*Material for the task*

......

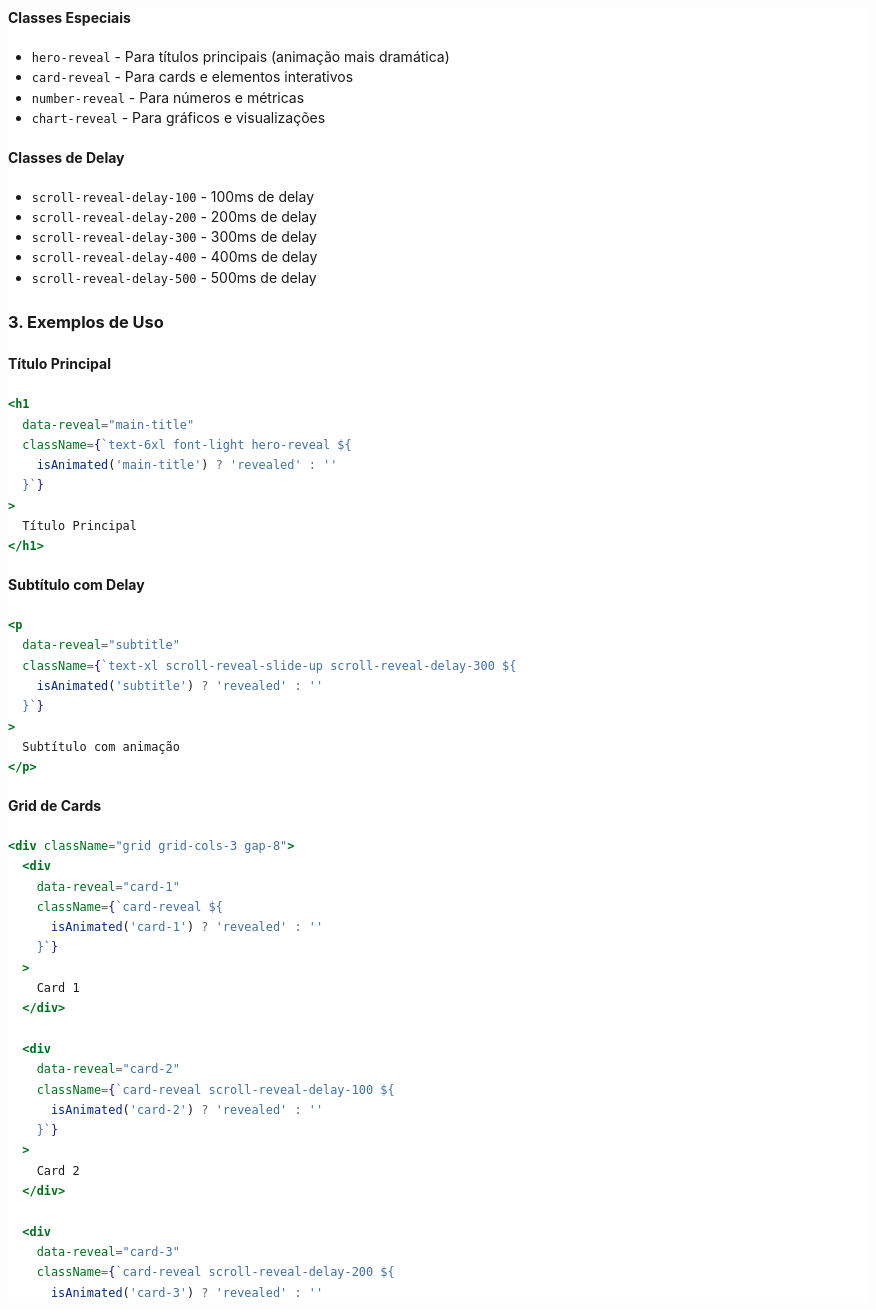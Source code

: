 #### Classes Especiais
- `hero-reveal` - Para títulos principais (animação mais dramática)
- `card-reveal` - Para cards e elementos interativos
- `number-reveal` - Para números e métricas
- `chart-reveal` - Para gráficos e visualizações

#### Classes de Delay
- `scroll-reveal-delay-100` - 100ms de delay
- `scroll-reveal-delay-200` - 200ms de delay
- `scroll-reveal-delay-300` - 300ms de delay
- `scroll-reveal-delay-400` - 400ms de delay
- `scroll-reveal-delay-500` - 500ms de delay

### 3. Exemplos de Uso

#### Título Principal
```jsx
<h1 
  data-reveal="main-title"
  className={`text-6xl font-light hero-reveal ${
    isAnimated('main-title') ? 'revealed' : ''
  }`}
>
  Título Principal
</h1>
```

#### Subtítulo com Delay
```jsx
<p 
  data-reveal="subtitle"
  className={`text-xl scroll-reveal-slide-up scroll-reveal-delay-300 ${
    isAnimated('subtitle') ? 'revealed' : ''
  }`}
>
  Subtítulo com animação
</p>
```

#### Grid de Cards
```jsx
<div className="grid grid-cols-3 gap-8">
  <div 
    data-reveal="card-1"
    className={`card-reveal ${
      isAnimated('card-1') ? 'revealed' : ''
    }`}
  >
    Card 1
  </div>
  
  <div 
    data-reveal="card-2"
    className={`card-reveal scroll-reveal-delay-100 ${
      isAnimated('card-2') ? 'revealed' : ''
    }`}
  >
    Card 2
  </div>
  
  <div 
    data-reveal="card-3"
    className={`card-reveal scroll-reveal-delay-200 ${
      isAnimated('card-3') ? 'revealed' : ''
```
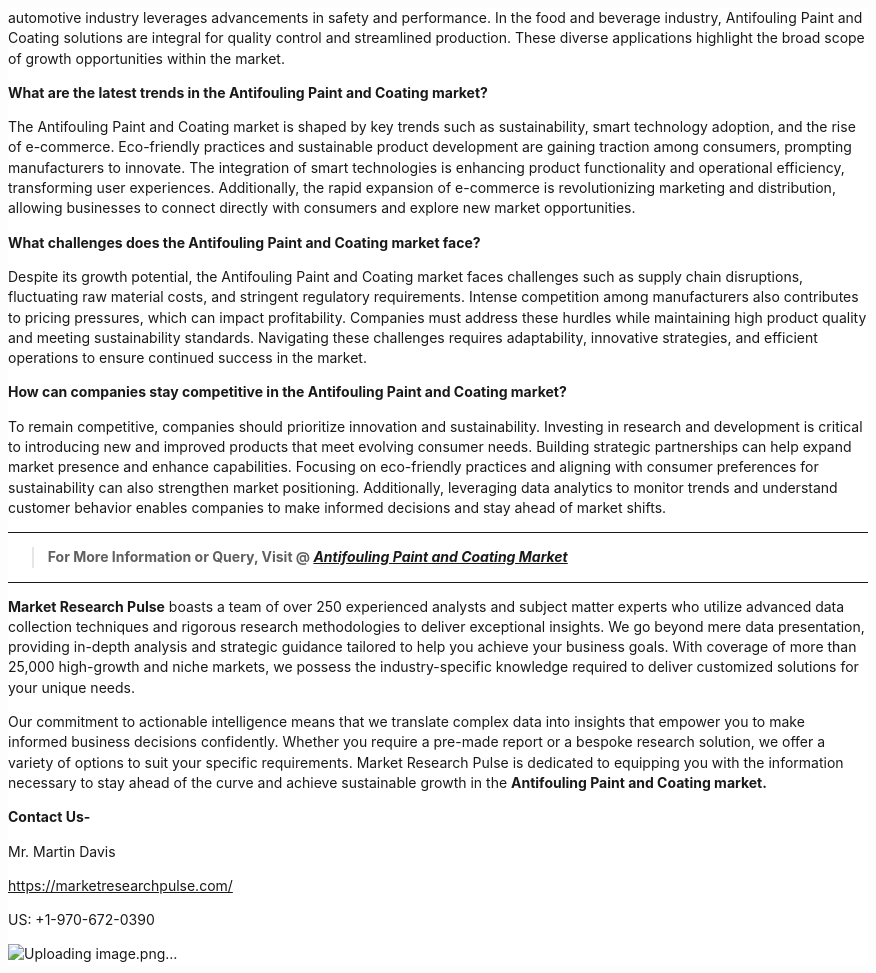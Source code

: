 automotive industry leverages advancements in safety and performance. In the food and beverage industry, Antifouling Paint and Coating solutions are integral for quality control and streamlined production. These diverse applications highlight the broad scope of growth opportunities within the market.</p><p><strong>What are the latest trends in the Antifouling Paint and Coating market?</strong></p><p>The Antifouling Paint and Coating market is shaped by key trends such as sustainability, smart technology adoption, and the rise of e-commerce. Eco-friendly practices and sustainable product development are gaining traction among consumers, prompting manufacturers to innovate. The integration of smart technologies is enhancing product functionality and operational efficiency, transforming user experiences. Additionally, the rapid expansion of e-commerce is revolutionizing marketing and distribution, allowing businesses to connect directly with consumers and explore new market opportunities.</p><p><strong>What challenges does the Antifouling Paint and Coating market face?</strong></p><p>Despite its growth potential, the Antifouling Paint and Coating market faces challenges such as supply chain disruptions, fluctuating raw material costs, and stringent regulatory requirements. Intense competition among manufacturers also contributes to pricing pressures, which can impact profitability. Companies must address these hurdles while maintaining high product quality and meeting sustainability standards. Navigating these challenges requires adaptability, innovative strategies, and efficient operations to ensure continued success in the market.</p><p><strong>How can companies stay competitive in the Antifouling Paint and Coating market?</strong></p><p>To remain competitive, companies should prioritize innovation and sustainability. Investing in research and development is critical to introducing new and improved products that meet evolving consumer needs. Building strategic partnerships can help expand market presence and enhance capabilities. Focusing on eco-friendly practices and aligning with consumer preferences for sustainability can also strengthen market positioning. Additionally, leveraging data analytics to monitor trends and understand customer behavior enables companies to make informed decisions and stay ahead of market shifts.</p><hr /><blockquote><p><strong>For More Information or Query, Visit @&nbsp;<em><a href="https://marketresearchpulse.com/report/105601/antifouling-paint-and-coating-market?utm_source=Linkedin&utm_medium=021">Antifouling Paint and Coating Market</a></em></strong></p></blockquote><hr /><p><strong>Market Research Pulse</strong> boasts a team of over 250 experienced analysts and subject matter experts who utilize advanced data collection techniques and rigorous research methodologies to deliver exceptional insights. We go beyond mere data presentation, providing in-depth analysis and strategic guidance tailored to help you achieve your business goals. With coverage of more than 25,000 high-growth and niche markets, we possess the industry-specific knowledge required to deliver customized solutions for your unique needs.</p><p>Our commitment to actionable intelligence means that we translate complex data into insights that empower you to make informed business decisions confidently. Whether you require a pre-made report or a bespoke research solution, we offer a variety of options to suit your specific requirements. Market Research Pulse is dedicated to equipping you with the information necessary to stay ahead of the curve and achieve sustainable growth in the <strong>Antifouling Paint and Coating market.</strong></p><p><strong>Contact Us-</strong></p><p>Mr. Martin Davis</p><p>https://marketresearchpulse.com/</p><p>US: +1-970-672-0390</p>
![Uploading image.png…]()

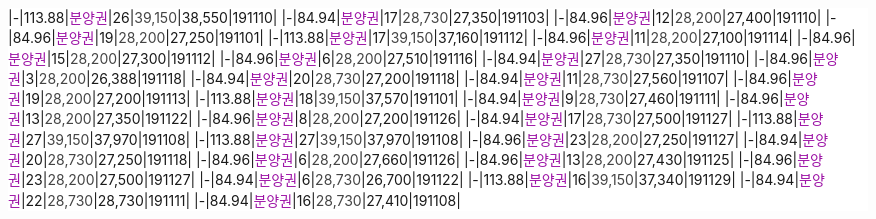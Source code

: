 |-|113.88|<span style="color:#9C11A5">분양권</span>|26|<span style="color:#444444">39,150</span>|38,550|191110|
|-|84.94|<span style="color:#9C11A5">분양권</span>|17|<span style="color:#444444">28,730</span>|27,350|191103|
|-|84.96|<span style="color:#9C11A5">분양권</span>|12|<span style="color:#444444">28,200</span>|27,400|191110|
|-|84.96|<span style="color:#9C11A5">분양권</span>|19|<span style="color:#444444">28,200</span>|27,250|191101|
|-|113.88|<span style="color:#9C11A5">분양권</span>|17|<span style="color:#444444">39,150</span>|37,160|191112|
|-|84.96|<span style="color:#9C11A5">분양권</span>|11|<span style="color:#444444">28,200</span>|27,100|191114|
|-|84.96|<span style="color:#9C11A5">분양권</span>|15|<span style="color:#444444">28,200</span>|27,300|191112|
|-|84.96|<span style="color:#9C11A5">분양권</span>|6|<span style="color:#444444">28,200</span>|27,510|191116|
|-|84.94|<span style="color:#9C11A5">분양권</span>|27|<span style="color:#444444">28,730</span>|27,350|191110|
|-|84.96|<span style="color:#9C11A5">분양권</span>|3|<span style="color:#444444">28,200</span>|26,388|191118|
|-|84.94|<span style="color:#9C11A5">분양권</span>|20|<span style="color:#444444">28,730</span>|27,200|191118|
|-|84.94|<span style="color:#9C11A5">분양권</span>|11|<span style="color:#444444">28,730</span>|27,560|191107|
|-|84.96|<span style="color:#9C11A5">분양권</span>|19|<span style="color:#444444">28,200</span>|27,200|191113|
|-|113.88|<span style="color:#9C11A5">분양권</span>|18|<span style="color:#444444">39,150</span>|37,570|191101|
|-|84.94|<span style="color:#9C11A5">분양권</span>|9|<span style="color:#444444">28,730</span>|27,460|191111|
|-|84.96|<span style="color:#9C11A5">분양권</span>|13|<span style="color:#444444">28,200</span>|27,350|191122|
|-|84.96|<span style="color:#9C11A5">분양권</span>|8|<span style="color:#444444">28,200</span>|27,200|191126|
|-|84.94|<span style="color:#9C11A5">분양권</span>|17|<span style="color:#444444">28,730</span>|27,500|191127|
|-|113.88|<span style="color:#9C11A5">분양권</span>|27|<span style="color:#444444">39,150</span>|37,970|191108|
|-|113.88|<span style="color:#9C11A5">분양권</span>|27|<span style="color:#444444">39,150</span>|37,970|191108|
|-|84.96|<span style="color:#9C11A5">분양권</span>|23|<span style="color:#444444">28,200</span>|27,250|191127|
|-|84.94|<span style="color:#9C11A5">분양권</span>|20|<span style="color:#444444">28,730</span>|27,250|191118|
|-|84.96|<span style="color:#9C11A5">분양권</span>|6|<span style="color:#444444">28,200</span>|27,660|191126|
|-|84.96|<span style="color:#9C11A5">분양권</span>|13|<span style="color:#444444">28,200</span>|27,430|191125|
|-|84.96|<span style="color:#9C11A5">분양권</span>|23|<span style="color:#444444">28,200</span>|27,500|191127|
|-|84.94|<span style="color:#9C11A5">분양권</span>|6|<span style="color:#444444">28,730</span>|26,700|191122|
|-|113.88|<span style="color:#9C11A5">분양권</span>|16|<span style="color:#444444">39,150</span>|37,340|191129|
|-|84.94|<span style="color:#9C11A5">분양권</span>|22|<span style="color:#444444">28,730</span>|28,730|191111|
|-|84.94|<span style="color:#9C11A5">분양권</span>|16|<span style="color:#444444">28,730</span>|27,410|191108|


<script async src="//pagead2.googlesyndication.com/pagead/js/adsbygoogle.js"></script>
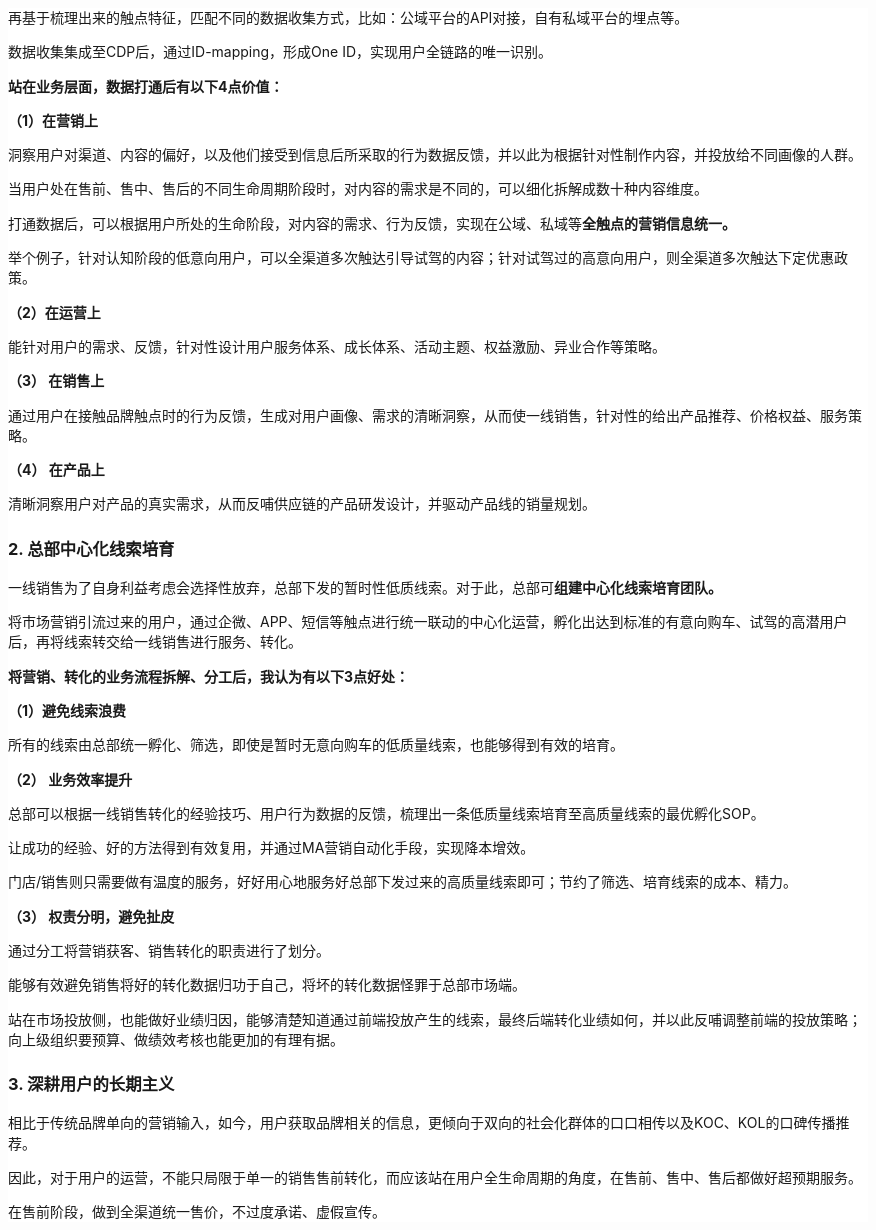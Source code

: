 再基于梳理出来的触点特征，匹配不同的数据收集方式，比如：公域平台的API对接，自有私域平台的埋点等。

数据收集集成至CDP后，通过ID-mapping，形成One ID，实现用户全链路的唯一识别。

**站在业务层面，数据打通后有以下4点价值：**

**（1）在营销上‍**

洞察用户对渠道、内容的偏好，以及他们接受到信息后所采取的行为数据反馈，并以此为根据针对性制作内容，并投放给不同画像的人群。

当用户处在售前、售中、售后的不同生命周期阶段时，对内容的需求是不同的，可以细化拆解成数十种内容维度。

打通数据后，可以根据用户所处的生命阶段，对内容的需求、行为反馈，实现在公域、私域等**全触点的营销信息统一。**

举个例子，针对认知阶段的低意向用户，可以全渠道多次触达引导试驾的内容；针对试驾过的高意向用户，则全渠道多次触达下定优惠政策。

**（2）在运营上‍**

能针对用户的需求、反馈，针对性设计用户服务体系、成长体系、活动主题、权益激励、异业合作等策略。

**（3） 在销售上‍**

通过用户在接触品牌触点时的行为反馈，生成对用户画像、需求的清晰洞察，从而使一线销售，针对性的给出产品推荐、价格权益、服务策略。

**（4） 在产品上‍**

清晰洞察用户对产品的真实需求，从而反哺供应链的产品研发设计，并驱动产品线的销量规划。

### 2\. 总部中心化线索培育

一线销售为了自身利益考虑会选择性放弃，总部下发的暂时性低质线索。对于此，总部可**组建中心化线索培育团队。**

将市场营销引流过来的用户，通过企微、APP、短信等触点进行统一联动的中心化运营，孵化出达到标准的有意向购车、试驾的高潜用户后，再将线索转交给一线销售进行服务、转化。

**将营销、转化的业务流程拆解、分工后，我认为有以下3点好处：**

**（1）避免线索浪费**

所有的线索由总部统一孵化、筛选，即使是暂时无意向购车的低质量线索，也能够得到有效的培育。

**（2） 业务效率提升**

总部可以根据一线销售转化的经验技巧、用户行为数据的反馈，梳理出一条低质量线索培育至高质量线索的最优孵化SOP。

让成功的经验、好的方法得到有效复用，并通过MA营销自动化手段，实现降本增效。

门店/销售则只需要做有温度的服务，好好用心地服务好总部下发过来的高质量线索即可；节约了筛选、培育线索的成本、精力。

**（3） 权责分明，避免扯皮**

通过分工将营销获客、销售转化的职责进行了划分。

能够有效避免销售将好的转化数据归功于自己，将坏的转化数据怪罪于总部市场端。

站在市场投放侧，也能做好业绩归因，能够清楚知道通过前端投放产生的线索，最终后端转化业绩如何，并以此反哺调整前端的投放策略；向上级组织要预算、做绩效考核也能更加的有理有据。

### 3\. 深耕用户的长期主义

相比于传统品牌单向的营销输入，如今，用户获取品牌相关的信息，更倾向于双向的社会化群体的口口相传以及KOC、KOL的口碑传播推荐。

因此，对于用户的运营，不能只局限于单一的销售售前转化，而应该站在用户全生命周期的角度，在售前、售中、售后都做好超预期服务。

在售前阶段，做到全渠道统一售价，不过度承诺、虚假宣传。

......

*Your assignment*
Check each line of the material for "Principal". Copy the ones that have it.

*Task result*
#### Título Principal
  Título Principal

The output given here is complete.